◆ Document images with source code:
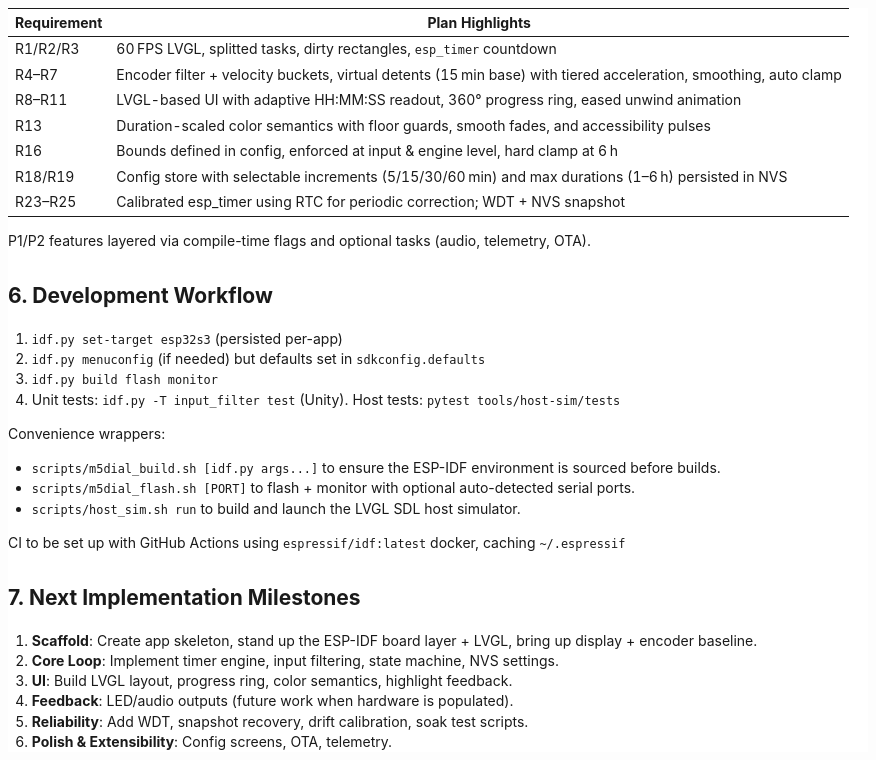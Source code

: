 | Requirement | Plan Highlights |
|-------------|-----------------|
| R1/R2/R3    | 60 FPS LVGL, splitted tasks, dirty rectangles, `esp_timer` countdown |
| R4–R7       | Encoder filter + velocity buckets, virtual detents (15 min base) with tiered acceleration, smoothing, auto clamp |
| R8–R11      | LVGL-based UI with adaptive HH:MM:SS readout, 360° progress ring, eased unwind animation |
| R13         | Duration-scaled color semantics with floor guards, smooth fades, and accessibility pulses |
| R16         | Bounds defined in config, enforced at input & engine level, hard clamp at 6 h |
| R18/R19     | Config store with selectable increments (5/15/30/60 min) and max durations (1–6 h) persisted in NVS |
| R23–R25     | Calibrated esp_timer using RTC for periodic correction; WDT + NVS snapshot |

P1/P2 features layered via compile-time flags and optional tasks (audio, telemetry, OTA).

## 6. Development Workflow

1. `idf.py set-target esp32s3` (persisted per-app)
2. `idf.py menuconfig` (if needed) but defaults set in `sdkconfig.defaults`
3. `idf.py build flash monitor`
4. Unit tests: `idf.py -T input_filter test` (Unity). Host tests: `pytest tools/host-sim/tests`

Convenience wrappers:
- `scripts/m5dial_build.sh [idf.py args...]` to ensure the ESP-IDF environment is sourced before builds.
- `scripts/m5dial_flash.sh [PORT]` to flash + monitor with optional auto-detected serial ports.
- `scripts/host_sim.sh run` to build and launch the LVGL SDL host simulator.

CI to be set up with GitHub Actions using `espressif/idf:latest` docker, caching `~/.espressif`

## 7. Next Implementation Milestones

1. **Scaffold**: Create app skeleton, stand up the ESP-IDF board layer + LVGL, bring up display + encoder baseline.
2. **Core Loop**: Implement timer engine, input filtering, state machine, NVS settings.
3. **UI**: Build LVGL layout, progress ring, color semantics, highlight feedback.
4. **Feedback**: LED/audio outputs (future work when hardware is populated).
5. **Reliability**: Add WDT, snapshot recovery, drift calibration, soak test scripts.
6. **Polish & Extensibility**: Config screens, OTA, telemetry.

◆ Description of the task: Every line from the one containing "3. **UI**: Build" to the end of the entries must be set down exactly, with none omitted and none added.

◆ Reply to the exercise:
3. **UI**: Build LVGL layout, progress ring, color semantics, highlight feedback.
4. **Feedback**: LED/audio outputs (future work when hardware is populated).
5. **Reliability**: Add WDT, snapshot recovery, drift calibration, soak test scripts.
6. **Polish & Extensibility**: Config screens, OTA, telemetry.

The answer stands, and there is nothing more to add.